8/22/2014

c.1979 Ovation 1615 Pacemaker 12 String Guitar




Update Oct 2014: this guitar has been stable since I first strung it up and also since then I've added an extra spacer to the truss rod nut area to give more adjustability and the neck holds nice and straight. I wouldn't tune it up to pitch but tuning down a step (DGCFAD) seems fine as well as open D (DADF#AD) and a step below that (CGCEGC), too, though detuned to that variant of C you'll get a little fret slapping from the wobbly strings if you bang it hard. If it absolutely needs to be tuned up to standard pitch perhaps a set of electric 12-string strings would be appropriate with an 8 or 9 on the high E.

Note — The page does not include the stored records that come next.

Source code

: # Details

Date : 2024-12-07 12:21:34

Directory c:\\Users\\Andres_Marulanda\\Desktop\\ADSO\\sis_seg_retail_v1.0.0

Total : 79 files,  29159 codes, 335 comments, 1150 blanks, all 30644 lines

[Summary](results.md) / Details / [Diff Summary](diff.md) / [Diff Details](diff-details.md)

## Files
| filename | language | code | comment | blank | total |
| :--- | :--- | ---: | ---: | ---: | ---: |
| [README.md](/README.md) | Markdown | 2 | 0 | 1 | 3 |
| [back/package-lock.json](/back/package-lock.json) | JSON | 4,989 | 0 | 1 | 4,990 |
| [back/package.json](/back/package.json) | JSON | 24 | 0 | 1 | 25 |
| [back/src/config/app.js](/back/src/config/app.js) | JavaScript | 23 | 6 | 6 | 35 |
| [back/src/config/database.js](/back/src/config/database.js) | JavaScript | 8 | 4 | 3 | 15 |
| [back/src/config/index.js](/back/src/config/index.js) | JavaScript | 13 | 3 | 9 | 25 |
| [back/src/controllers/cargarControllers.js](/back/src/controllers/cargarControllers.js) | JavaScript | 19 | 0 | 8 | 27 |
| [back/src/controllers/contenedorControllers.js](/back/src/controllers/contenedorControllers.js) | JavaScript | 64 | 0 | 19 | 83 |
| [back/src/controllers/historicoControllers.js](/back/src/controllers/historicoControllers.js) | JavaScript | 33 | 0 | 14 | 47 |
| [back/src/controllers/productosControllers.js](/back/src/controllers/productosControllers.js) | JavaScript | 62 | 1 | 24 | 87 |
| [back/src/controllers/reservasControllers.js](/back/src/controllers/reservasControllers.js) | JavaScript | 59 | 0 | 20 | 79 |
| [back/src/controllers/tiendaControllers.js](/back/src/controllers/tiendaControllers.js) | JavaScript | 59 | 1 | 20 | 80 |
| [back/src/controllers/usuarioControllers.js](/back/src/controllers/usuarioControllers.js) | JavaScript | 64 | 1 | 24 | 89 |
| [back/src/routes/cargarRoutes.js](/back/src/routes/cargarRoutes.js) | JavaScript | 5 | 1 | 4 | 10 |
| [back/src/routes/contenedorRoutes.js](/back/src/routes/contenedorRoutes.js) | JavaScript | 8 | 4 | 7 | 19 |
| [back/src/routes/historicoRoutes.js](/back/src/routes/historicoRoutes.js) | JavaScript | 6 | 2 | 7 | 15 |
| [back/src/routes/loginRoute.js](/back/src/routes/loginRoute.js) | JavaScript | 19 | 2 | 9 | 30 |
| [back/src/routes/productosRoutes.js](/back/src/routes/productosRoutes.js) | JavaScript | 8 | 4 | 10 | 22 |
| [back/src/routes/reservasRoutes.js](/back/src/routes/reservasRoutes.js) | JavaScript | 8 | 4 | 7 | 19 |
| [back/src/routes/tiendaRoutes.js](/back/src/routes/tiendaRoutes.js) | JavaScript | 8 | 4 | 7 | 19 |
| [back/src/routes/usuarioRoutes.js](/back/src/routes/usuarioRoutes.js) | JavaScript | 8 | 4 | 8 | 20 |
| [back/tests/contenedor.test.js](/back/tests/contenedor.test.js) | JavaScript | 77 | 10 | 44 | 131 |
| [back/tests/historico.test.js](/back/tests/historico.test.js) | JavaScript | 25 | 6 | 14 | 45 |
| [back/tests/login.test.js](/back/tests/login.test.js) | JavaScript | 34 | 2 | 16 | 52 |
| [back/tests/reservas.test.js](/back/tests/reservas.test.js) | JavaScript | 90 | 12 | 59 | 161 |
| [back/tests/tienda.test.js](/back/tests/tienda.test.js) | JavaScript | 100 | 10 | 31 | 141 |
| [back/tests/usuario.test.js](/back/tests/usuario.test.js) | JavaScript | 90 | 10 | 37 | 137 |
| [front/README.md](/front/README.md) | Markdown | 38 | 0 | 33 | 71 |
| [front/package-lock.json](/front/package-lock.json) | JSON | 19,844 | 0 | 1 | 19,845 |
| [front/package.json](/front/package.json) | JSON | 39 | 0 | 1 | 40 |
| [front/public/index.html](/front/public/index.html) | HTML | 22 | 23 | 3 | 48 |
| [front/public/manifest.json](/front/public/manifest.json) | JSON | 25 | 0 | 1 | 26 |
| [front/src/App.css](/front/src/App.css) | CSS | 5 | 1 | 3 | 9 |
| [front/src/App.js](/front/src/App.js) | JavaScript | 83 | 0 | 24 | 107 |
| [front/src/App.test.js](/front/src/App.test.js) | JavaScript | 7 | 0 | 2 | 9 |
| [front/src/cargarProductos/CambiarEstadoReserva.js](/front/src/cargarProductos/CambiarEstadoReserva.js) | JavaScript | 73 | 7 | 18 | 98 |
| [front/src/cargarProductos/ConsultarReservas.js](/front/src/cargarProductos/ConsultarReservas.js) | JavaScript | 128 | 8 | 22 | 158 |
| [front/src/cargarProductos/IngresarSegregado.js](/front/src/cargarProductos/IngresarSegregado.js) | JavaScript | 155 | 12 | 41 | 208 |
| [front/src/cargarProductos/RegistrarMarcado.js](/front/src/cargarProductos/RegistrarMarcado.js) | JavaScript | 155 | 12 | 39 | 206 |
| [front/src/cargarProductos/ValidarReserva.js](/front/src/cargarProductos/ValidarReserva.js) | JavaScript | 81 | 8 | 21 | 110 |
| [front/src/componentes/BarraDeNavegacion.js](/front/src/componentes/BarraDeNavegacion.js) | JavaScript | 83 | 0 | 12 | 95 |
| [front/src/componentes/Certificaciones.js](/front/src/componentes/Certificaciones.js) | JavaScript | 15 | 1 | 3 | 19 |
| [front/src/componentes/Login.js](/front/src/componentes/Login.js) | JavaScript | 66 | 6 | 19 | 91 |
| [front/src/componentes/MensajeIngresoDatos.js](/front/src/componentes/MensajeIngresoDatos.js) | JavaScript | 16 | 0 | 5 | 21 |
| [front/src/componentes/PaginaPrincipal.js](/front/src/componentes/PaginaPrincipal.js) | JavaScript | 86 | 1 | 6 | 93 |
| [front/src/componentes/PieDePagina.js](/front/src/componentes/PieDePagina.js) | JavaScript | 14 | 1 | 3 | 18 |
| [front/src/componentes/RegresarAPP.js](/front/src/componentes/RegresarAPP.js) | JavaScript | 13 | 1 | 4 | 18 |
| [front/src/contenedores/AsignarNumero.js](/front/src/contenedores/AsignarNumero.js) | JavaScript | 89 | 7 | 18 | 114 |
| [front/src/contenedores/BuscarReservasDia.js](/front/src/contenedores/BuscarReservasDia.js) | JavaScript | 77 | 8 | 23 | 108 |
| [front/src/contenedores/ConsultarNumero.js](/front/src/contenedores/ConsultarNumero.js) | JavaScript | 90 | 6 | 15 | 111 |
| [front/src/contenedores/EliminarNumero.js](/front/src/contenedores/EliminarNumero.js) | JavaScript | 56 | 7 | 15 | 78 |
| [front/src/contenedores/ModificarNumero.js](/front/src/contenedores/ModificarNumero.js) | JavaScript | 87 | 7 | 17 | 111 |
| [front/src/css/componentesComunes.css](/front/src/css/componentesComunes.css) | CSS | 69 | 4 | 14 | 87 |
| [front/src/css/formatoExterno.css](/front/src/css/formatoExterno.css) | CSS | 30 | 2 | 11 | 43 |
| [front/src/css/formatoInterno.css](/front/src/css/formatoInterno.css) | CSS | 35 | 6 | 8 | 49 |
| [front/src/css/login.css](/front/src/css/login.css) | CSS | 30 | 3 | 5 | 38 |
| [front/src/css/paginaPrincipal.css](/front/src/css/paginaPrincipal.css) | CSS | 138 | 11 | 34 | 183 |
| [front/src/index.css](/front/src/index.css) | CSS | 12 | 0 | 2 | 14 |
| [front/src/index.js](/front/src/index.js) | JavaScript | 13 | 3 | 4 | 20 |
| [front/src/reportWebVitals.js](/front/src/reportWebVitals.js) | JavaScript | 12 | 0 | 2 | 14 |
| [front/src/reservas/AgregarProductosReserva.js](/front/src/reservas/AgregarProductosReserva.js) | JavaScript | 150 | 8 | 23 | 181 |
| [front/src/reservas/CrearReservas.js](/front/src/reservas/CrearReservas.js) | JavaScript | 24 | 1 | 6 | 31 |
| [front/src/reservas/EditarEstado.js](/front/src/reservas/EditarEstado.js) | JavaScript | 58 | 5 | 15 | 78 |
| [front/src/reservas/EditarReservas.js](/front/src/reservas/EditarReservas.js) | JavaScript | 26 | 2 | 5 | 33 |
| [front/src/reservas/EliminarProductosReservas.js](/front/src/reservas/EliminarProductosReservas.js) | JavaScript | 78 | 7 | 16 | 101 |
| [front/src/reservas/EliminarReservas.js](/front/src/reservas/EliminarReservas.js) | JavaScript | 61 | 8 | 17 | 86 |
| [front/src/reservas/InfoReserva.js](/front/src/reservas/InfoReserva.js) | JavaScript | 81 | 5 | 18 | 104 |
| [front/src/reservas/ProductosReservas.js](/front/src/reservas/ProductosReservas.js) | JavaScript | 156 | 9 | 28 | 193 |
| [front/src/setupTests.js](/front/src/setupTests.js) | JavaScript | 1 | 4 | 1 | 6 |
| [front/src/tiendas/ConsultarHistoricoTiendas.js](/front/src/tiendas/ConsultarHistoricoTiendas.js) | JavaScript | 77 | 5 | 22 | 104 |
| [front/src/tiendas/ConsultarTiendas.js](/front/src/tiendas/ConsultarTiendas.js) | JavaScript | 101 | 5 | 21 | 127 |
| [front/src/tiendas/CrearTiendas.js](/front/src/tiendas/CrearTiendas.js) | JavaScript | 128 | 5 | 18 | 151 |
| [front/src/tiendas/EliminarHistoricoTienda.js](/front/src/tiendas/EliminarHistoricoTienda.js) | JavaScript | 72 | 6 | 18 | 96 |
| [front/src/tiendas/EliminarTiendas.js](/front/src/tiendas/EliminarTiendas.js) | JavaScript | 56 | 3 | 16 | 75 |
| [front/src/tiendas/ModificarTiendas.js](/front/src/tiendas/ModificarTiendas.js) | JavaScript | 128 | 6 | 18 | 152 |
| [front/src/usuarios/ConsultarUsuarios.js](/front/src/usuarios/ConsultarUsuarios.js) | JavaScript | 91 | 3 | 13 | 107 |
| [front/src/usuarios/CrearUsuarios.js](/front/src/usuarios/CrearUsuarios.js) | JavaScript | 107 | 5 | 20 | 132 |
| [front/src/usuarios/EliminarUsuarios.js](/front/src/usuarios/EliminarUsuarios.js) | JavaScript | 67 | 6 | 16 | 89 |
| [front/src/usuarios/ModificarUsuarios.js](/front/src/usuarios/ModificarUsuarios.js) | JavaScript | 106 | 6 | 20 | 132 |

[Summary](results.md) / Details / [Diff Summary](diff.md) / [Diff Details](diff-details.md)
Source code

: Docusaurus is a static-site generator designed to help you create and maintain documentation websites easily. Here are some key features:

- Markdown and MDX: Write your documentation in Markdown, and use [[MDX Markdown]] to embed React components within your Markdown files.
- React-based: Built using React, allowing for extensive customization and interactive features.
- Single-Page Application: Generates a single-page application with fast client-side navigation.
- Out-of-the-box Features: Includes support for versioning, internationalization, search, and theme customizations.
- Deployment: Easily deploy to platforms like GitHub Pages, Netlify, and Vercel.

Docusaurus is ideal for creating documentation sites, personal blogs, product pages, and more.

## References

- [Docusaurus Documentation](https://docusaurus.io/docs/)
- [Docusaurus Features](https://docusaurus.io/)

This guitar was given to me a while back and I just got around to giving it a proper fret level/dress and setup today which was all it really needed to get playing again. It has some age-related issues and a bad old headstock repair which is holding fine. I've always had a soft spot for Ovation 12s because the jangle is so focused and clean. This 12-fret model can be tuned down a step below open D (as in open C in CGCEGC format) with 12-string "10s" and still sound barn-burningly full and boomy. Most Martin 12-fret D-style 12-strings can't claim that!


Solid spruce top with fan bracing... which is typical of this time-period Ovations. It's like bulked-up classical fan bracing and to my ears sounds great. Update: a small lift on the treble side wing has been reglued and the bridge is good to go.


12 individual Schaller tuners keep this thing tuned very smoothly.


This has a 1 7/8" nut but the back profile is quick and lightly C-shaped which means that for an open-tuned hound like myself the capo works easily.



The rosewood bridge with "rear loading" isn't my first choice on acoustics because it makes it a pain to temporarily remove the strings for setup or spot fret work... but it is very easy to load.


By the time this was made the Ovation "bowl" back was modified to a flatter profile vs. its older relatives. This hugs the body a lot better than the early ones.





The 5-piece neck adds strength.


...but here's that old epoxy neck repair. Update October: this had been holding fine but I can't guarantee it'll last forever.



That original formed case is still in good shape and doing its job.

2 comments:

Tiffany Cheatwood said...

I have one too... I love the sound of it, but it has meat grinder action.... what the hell do I do about that?

Jake Wildwood said...

Get it setup correctly: adjust the truss back, shave your bridge and saddle if necessary, and make sure the not slots are cut to the proper depth. Also intonate the saddle for the octave strings... helps, too.